Please Hammer Don’t Hurt’Em (1990) by MC Hammer

This record has a 1.81/5 rating on Rate Your Music as of March 2020, one of the lowest ratings I’ve ever seen on the site, and a particularly low one for a record that sold 20 million copies. I am not about to argue that this record is good but it’s far from the worst album I’ve ever heard. I suspect that the rating suffers both from people who feel guilty about their childhood fondness for it and from people who never actually listened to it (and/or think Hammer is some how not “real” hip hop).

This music is as pop as rap gets. Listening to this record it’s hard to imagine a more commercial form of hip hop in existence though really that just speaks to my ignorance of the genre. But, to echo Ice T, at least Hammer isn’t pretending he’s something other than what he is. Would we rather he pretend he’s a gangster? Would that be better?

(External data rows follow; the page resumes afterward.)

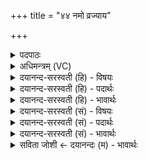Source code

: +++
title = "४४ नमो व्रज्याय"

+++
<details><summary>पदपाठः</summary>

नमः॑। व्रज्या॑य। च॒। गोष्ठ्या॑य। गोस्थ्या॒येति॒ गोऽस्थ्या॑य। च॒। नमः॑। तल्प्या॑य। च॒। गेह्या॑य। च॒। नमः॑। हृ॒द॒य्या᳖य। च॒। नि॒वे॒ष्या᳖येति॑ निऽवे॒ष्या᳖य। च॒। नमः॑। काट्या॑य। च॒। ग॒ह्व॒रे॒ष्ठाय॑। च॒। ४४।
</details>

<details><summary>अधिमन्त्रम् (VC)</summary>

- रुद्रा देवताः
- परमेष्ठी प्रजापतिर्वा देवा ऋषयः
- आर्षी त्रिष्टुप्
- धैवतः
</details>

<details><summary>दयानन्द-सरस्वती (हि) - विषयः</summary>

कैसे मनुष्य सुखी होते हैं, यह विषय अगले मन्त्र में कहा है ॥
</details>

<details><summary>दयानन्द-सरस्वती (हि) - पदार्थः</summary>

पदार्थान्वयभाषाः -  जो मनुष्य (व्रज्याय) क्रियाओं में प्रसिद्ध (च) और (गोष्ठ्याय) गौ आदि के स्थानों के उत्तम प्रबन्धकर्त्ता को (च) भी (नमः) अन्नादि देवें (तल्प्याय) खट्वादि के निर्माण में प्रवीण (च) और (गेह्याय) घर में रहनेवाले को (च) भी (नमः) अन्न देवें (हृदय्याय) हृदय के विचार में कुशल (च) और (निवेष्याय) विषयों में निरन्तर व्याप्त होने में प्रवीण पुरुष का (च) भी (नमः) सत्कार करें (काट्याय) आच्छादित गुप्त पदार्थों को प्रकट करने (च) और (गह्वरेष्ठाय) गहन अति कठिन गिरिकन्दराओं में उत्तम रहनेवाले पुरुष को (च) भी (नमः) अन्नादि देवें, वे सुख को प्राप्त होवें ॥४४ ॥
</details>

<details><summary>दयानन्द-सरस्वती (हि) - भावार्थः</summary>

भावार्थभाषाः -  जो मनुष्य मेघ से उत्पन्न वर्षा और वर्षा से उत्पन्न हुए तृण आदि की रक्षा से गौ आदि पशुओं को बढ़ावें, वे पुष्कल भोग को प्राप्त होवें ॥४४ ॥
</details>

<details><summary>दयानन्द-सरस्वती (सं) - विषयः</summary>

कीदृशा जनाः सुखिनो भवन्तीत्युपदिश्यते ॥
</details>

<details><summary>दयानन्द-सरस्वती (सं) - पदार्थः</summary>

पदार्थान्वयभाषाः -  ये मनुष्या व्रज्याय च गोष्ठ्याय च नमस्तल्प्याय च गेह्याय च नमो हृदय्याय च निवेष्याय च नमः काट्याय च गह्वरेष्ठाय च नमो दद्युस्ते सुखं भजेरन् ॥४४ ॥
</details>

<details><summary>दयानन्द-सरस्वती (सं) - भावार्थः</summary>

भावार्थभाषाः -  ये मनुष्या मेघवृष्टिजन्यतृणादिरक्षणेन गवादीन् वर्द्धयेयुस्ते पुष्कलं भोगं लभेरन् ॥४४ ॥
</details>

<details><summary>सविता जोशी ← दयानन्दः (म) - भावार्थः</summary>

भावार्थभाषाः -  जी माणसे मेघांपासून वृष्टी व त्यापासून उत्पन्न झालेले गवत वगैरेंचे रक्षण करून पशूंचे पोषण करतात त्यांना पुष्कळ भोगपदार्थ प्राप्त होतात.
</details>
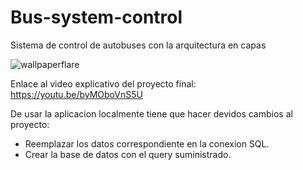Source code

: # Bus-system-control
Sistema de control de autobuses con la arquitectura en capas

![wallpaperflare](https://user-images.githubusercontent.com/69158247/144879956-29131da7-1055-4ba0-9c6a-fd6d02aa58c2.jpg)

Enlace al video explicativo del proyecto final:
https://youtu.be/byMOboVnS5U

De usar la aplicacion localmente tiene que hacer devidos cambios al proyecto:

- Reemplazar los datos correspondiente en la conexion SQL.
- Crear la base de datos con el query suministrado.
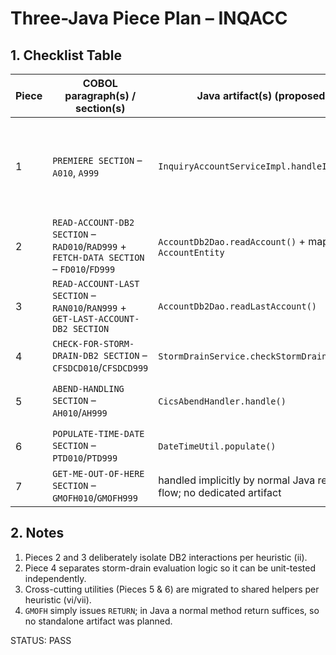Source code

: # Three-Java Piece Plan – INQACC

## 1. Checklist Table

| Piece | COBOL paragraph(s) / section(s) | Java artifact(s) (proposed) | Primary inputs | Primary outputs | External touch-points |
|-------|---------------------------------|-----------------------------|----------------|-----------------|-----------------------|
| 1 | `PREMIERE SECTION` – `A010`, `A999` | `InquiryAccountServiceImpl.handleInquiry()` | DFHCOMMAREA fields: `INQACC-ACCNO`, `SORTCODE` | Populated `AccountDto` + `success` flag in COMMAREA | `EXEC CICS HANDLE ABEND`, PERFORM calls to DB2 reader pieces |
| 2 | `READ-ACCOUNT-DB2 SECTION` – `RAD010`/`RAD999` + `FETCH-DATA SECTION` – `FD010`/`FD999` | `AccountDb2Dao.readAccount()` + mapper to `AccountEntity` | Account number, sort code | Single `AccountEntity` | `EXEC SQL OPEN / FETCH` on `ACC-CURSOR` (DB2) |
| 3 | `READ-ACCOUNT-LAST SECTION` – `RAN010`/`RAN999` + `GET-LAST-ACCOUNT-DB2 SECTION` | `AccountDb2Dao.readLastAccount()` | Sentinel account number `99999999` | Last account details | `EXEC SQL` SELECT (DB2) |
| 4 | `CHECK-FOR-STORM-DRAIN-DB2 SECTION` – `CFSDCD010`/`CFSDCD999` | `StormDrainService.checkStormDrain()` | `SQLCODE` after DB2 ops | Storm-drain decision flag | None (pure logic) |
| 5 | `ABEND-HANDLING SECTION` – `AH010`/`AH999` | `CicsAbendHandler.handle()` | Abend code from CICS | Structured `AbendInfo` | `EXEC CICS ASSIGN / ABEND`, logging |
| 6 | `POPULATE-TIME-DATE SECTION` – `PTD010`/`PTD999` | `DateTimeUtil.populate()` | None – uses `EXEC CICS ASKTIME` | Formatted date / time strings | `EXEC CICS ASKTIME`, `FORMATTIME` |
| 7 | `GET-ME-OUT-OF-HERE SECTION` – `GMOFH010`/`GMOFH999` | handled implicitly by normal Java return flow; no dedicated artifact | N/A | N/A | `EXEC CICS RETURN` |

## 2. Notes

1. Pieces 2 and 3 deliberately isolate DB2 interactions per heuristic (ii).
2. Piece 4 separates storm-drain evaluation logic so it can be unit-tested independently.
3. Cross-cutting utilities (Pieces 5 & 6) are migrated to shared helpers per heuristic (vi/vii).
4. `GMOFH` simply issues `RETURN`; in Java a normal method return suffices, so no standalone artifact was planned.

STATUS: PASS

There are some unbelievably catchy songs here, some of which I remember from my childhood, despite the fact that my family basically never listened to contemporary music. (That tells you how ubiquitous this record was, if even I know the hit songs. Hell, I know at least one that isn’t a hit and I don’t know why. Maybe I actually heard the album all the way through at some point. I was 8, so I have no idea.) Though I really do understand the backlash – and a younger versionof me would have agreed with it completely – I do also feel like it makes sense to me why this record sold so many copies. I don’t always understand that when I’m listening to really popular but not very well regarded albums. At least I hear the hooks here and I can see why something like this was approachable for white America. (Hammer is not scary. Moreover, he’s at least a little bit of a joke. That makes it really easy for people who would otherwise stay far away from rap to buy this.)

It’s well made from a technical standpoint, at least on the music side of things. I cannot speak to Hammer’s flow, except to say that I don’t find him particularly compelling. But everything around him is slick and well-executed in the sense that a slick pop record is well-executed.

It is 100% not my thing and I can’t imagine I’ll ever listen to it again. (Nor do I want to listen to anything else he’s ever made.) But this is far from the worst album I’ve ever heard. I’d say that, if you think this record is terrible, you should check out some ’80s boy band music. That will change your perspective.